まずはじめにオフィスリニューアルのコンセプトを検討。各自がコンセプト案を持ち寄り決まったコンセプトが「あつまる・ひろがる」でした。
課題である「コミュニケーション機会の創出」に対して、ただ座席数を増やすだけではなく、社員が「集まる場」としてオフィスの価値を高め、知識やアイデアが「広がる場」として発展させていくことを目標にしています。
空間づくりの話に入る前にコンセプト(=目標)を決めたため、プロジェクトチーム内での共通認識が深まり、オフィスリニューアルで目指す方向性がより明確になりました。

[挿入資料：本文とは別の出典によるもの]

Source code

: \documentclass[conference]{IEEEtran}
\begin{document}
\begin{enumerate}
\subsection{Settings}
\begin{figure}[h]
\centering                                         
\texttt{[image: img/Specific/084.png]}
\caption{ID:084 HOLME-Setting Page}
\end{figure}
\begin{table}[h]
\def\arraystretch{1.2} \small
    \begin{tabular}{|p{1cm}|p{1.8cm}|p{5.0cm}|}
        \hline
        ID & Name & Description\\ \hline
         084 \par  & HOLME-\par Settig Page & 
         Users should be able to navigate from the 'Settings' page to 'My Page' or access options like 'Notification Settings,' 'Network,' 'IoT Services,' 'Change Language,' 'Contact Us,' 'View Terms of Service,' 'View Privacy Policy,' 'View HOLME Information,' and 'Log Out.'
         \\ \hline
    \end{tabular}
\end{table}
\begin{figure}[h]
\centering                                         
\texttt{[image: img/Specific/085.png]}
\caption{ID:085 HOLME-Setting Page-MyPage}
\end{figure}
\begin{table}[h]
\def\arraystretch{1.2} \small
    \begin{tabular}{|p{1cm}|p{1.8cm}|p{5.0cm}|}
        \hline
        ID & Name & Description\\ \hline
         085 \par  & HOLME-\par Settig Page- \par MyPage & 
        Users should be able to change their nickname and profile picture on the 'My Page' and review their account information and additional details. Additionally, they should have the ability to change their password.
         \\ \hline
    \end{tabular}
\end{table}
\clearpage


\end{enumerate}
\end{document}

コンセプトが決まり空間設計がスタートするにあたり大切にしたのは、実際に社員が使っているシーンを思い描けるかどうかです。
使いやすさを求めるうえで、プロジェクトメンバーがそれぞれの部門でヒヤリングを行うなど、社内の意見を収集。実体験に即したコミュニケーションシーンや活用シーンを空間づくりに落とし込みました。
もちろん、今の活用シーンだけでなくこれからどう使っていきたいか、という視点で思い描くことも重要です。さまざまな角度から意見を出し合い、時には固まりかけたプランを考え直すこともありました。

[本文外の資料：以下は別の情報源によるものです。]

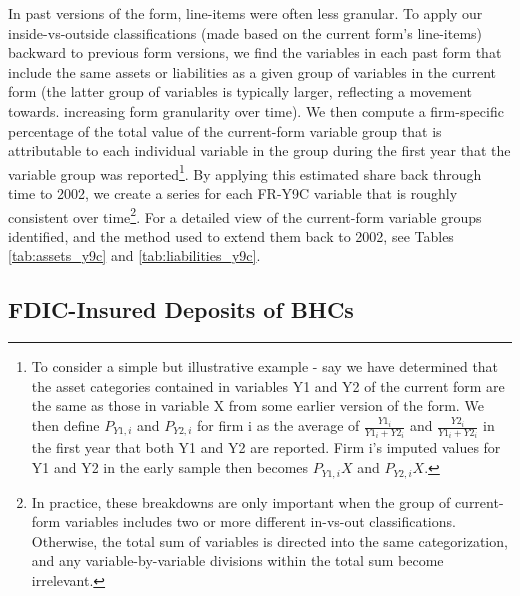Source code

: In past versions of the form, line-items were often less granular. To apply our inside-vs-outside classifications (made based on the current form's line-items) backward to previous form versions, we find the variables in each past form that include the same assets or liabilities as a given group of variables in the current form (the latter group of variables is typically larger, reflecting a movement towards. increasing form granularity over time). We then compute a firm-specific percentage of the total value of the current-form variable group that is attributable to each individual variable in the group during the first year that the variable group was reported\footnote{To consider a simple but illustrative example - say we have determined that the asset categories contained in variables Y1 and Y2 of the current form are the same as those in variable X from some earlier version of the form. We then define $P_{Y1,i}$ and $P_{Y2, i}$ for firm i as the average of $\frac{Y1_i}{Y1_i+Y2_i}$ and $\frac{Y2_i}{Y1_i+Y2_i}$ in the first year that both Y1 and Y2 are reported. Firm i's imputed values for Y1 and Y2 in the early sample then becomes $P_{Y1,i}X$ and $P_{Y2, i}X$.}. By applying this estimated share back through time to 2002, we create a series for each FR-Y9C variable that is roughly consistent over time\footnote{In practice, these breakdowns are only important when the group of current-form variables includes two or more different in-vs-out classifications. Otherwise, the total sum of variables is directed into the same categorization, and any variable-by-variable divisions within the total sum become irrelevant.}. For a detailed view of the current-form variable groups identified, and the method used to extend them back to 2002, see Tables \ref{tab:assets_y9c} and \ref{tab:liabilities_y9c}.

\subsection{FDIC-Insured Deposits of BHCs}\label{subsec:Deposits}

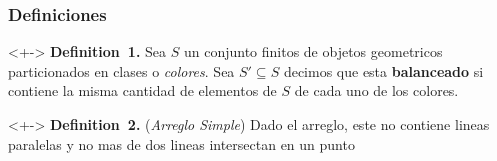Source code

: \documentclass[xcolor=table]{beamer}
\begin{document}
\begin{mdframe}%

\frametitle{Definiciones}\label{heading-sec-definiciones}%

\begin{mdbmarginx}{1ex}{0pt}{1ex}{0pt}%
\begin{onlyenv}<+->%
\noindent{}\textbf{Definition~1.} \mdbr
{}  Sea $S$ un conjunto finitos de objetos geometricos particionados en clases o \emph{colores}.
  Sea $S'\subseteq S$ decimos que esta \textbf{balanceado} si contiene la misma cantidad de elementos
  de $S$ de cada uno de los colores.%
\end{onlyenv}%
\end{mdbmarginx}%

\begin{mdbmarginx}{1ex}{0pt}{1ex}{0pt}%
\begin{onlyenv}<+->%
\noindent{}\textbf{Definition~2.} ({\itshape Arreglo Simple})\mdbr
{}  Dado el arreglo, este no contiene lineas paralelas y no mas de dos lineas intersectan
  en un punto%
\end{onlyenv}%
\end{mdbmarginx}%
\end{mdframe}\label{sec-definiciones}%
\end{document}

そして決まったリニューアルプランを形にする際には、デザインから使いやすさまで、細かなこだわりを現場レベルで追及!
オフィスで実際に働く立場の社員が主導することで、限られた面積でも密度の高いオフィス空間が出来上がりました。
当初想定していた以外の使い方が生まれることも。カフェをイメージしたオフィスでは、一日限りのSAWAMURAカフェが開店!

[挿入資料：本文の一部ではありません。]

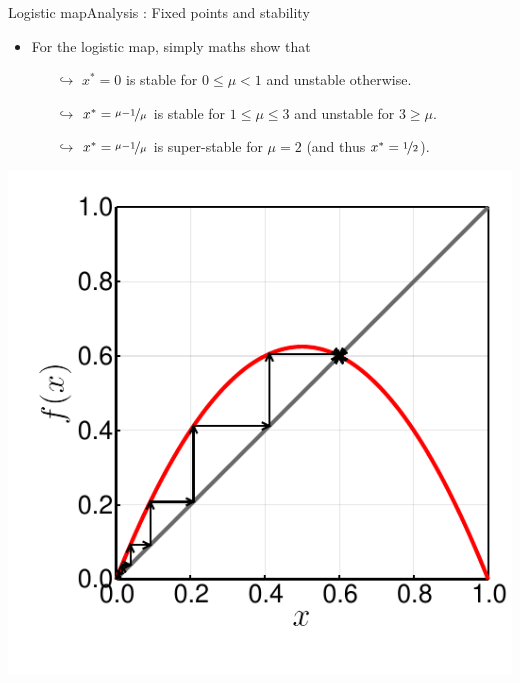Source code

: \documentclass[usenames,dvipsnames,svgnames,10pt,aspectratio=169]{beamer}
\begin{document}
\begin{frame}[t, c]{Logistic map}{Analysis : Fixed points and stability}
\begin{minipage}{.68\textwidth}
\begin{itemize}
			\item For the logistic map, simply maths show that
			\begin{itemize}
				\item[\( \hookrightarrow \)] \( x^* = 0 \) is stable for \( 0 \leq \mu < 1 \) and unstable otherwise.
				\item[\( \hookrightarrow \)] \( x^* = \nicefrac{\mu - 1}{\mu} \) is stable for \( 1 \leq \mu \leq 3\) and unstable for \( 3 \geq \mu \).
				\item[\( \hookrightarrow \)] \( x^* = \nicefrac{\mu - 1}{\mu} \) is super-stable for \( \mu = 2 \) (and thus \( x^* = \nicefrac{1}{2} \)).
			\end{itemize}
		\end{itemize}
	\end{minipage}%
	\hfill
	\begin{minipage}{.28\textwidth}
		\centering
		\includegraphics[width=\textwidth]{cobweb_logistic_map}
	\end{minipage}

	\vspace{1cm}
\end{frame}
\end{document}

オフィスはさまざまな企業課題を解決できる可能性を秘めていますが、単なる空間づくりだけでは難しい場合もあります。
今回のオフィスリニューアルでは、ハード(=空間)とソフト(=運用)の両面に対して社員主導でブラッシュアップを実施。ソフト面での実施内容についても紹介します!
積極的なコミュニケーションの活性化を促すべく、固定席を持つ社員に対しては部門ごと6名単位のグループに分けグループアドレス化を開始しました。月ごとに席替えがおこなわれ、隣り合うグループが変わるため、今まで対話が生まれなかった部門同士のシナジーも期待しています!
また、他拠点に常駐している社員とのコミュニケーションについては、以前より活用しているオンラインオフィスoViceとの連携内容を見直し。オンラインでも気軽に話しかける距離感づくりを目指して試運転中です。
社員が主体となってオフィスを共創する時代
コロナ禍により急速にオフィスの存在意義が見直されている時代、働く人たちが自分たちで考え、将来どうなりたいのか、何が課題なのかを話し合いながら、自社に合った「働く環境」全体のデザインしていくボトムアップ型のオフィスづくりが注目されています。
今後もSAWAMURAでは、定期的にオフィスの使い方を見直し、企業の成長に合わせて空間や働き方のアップデートを続けていきます。もちろん自社オフィスの運用で得たノウハウは、お客様のオフィスづくりにもいかしていきますのでご期待ください!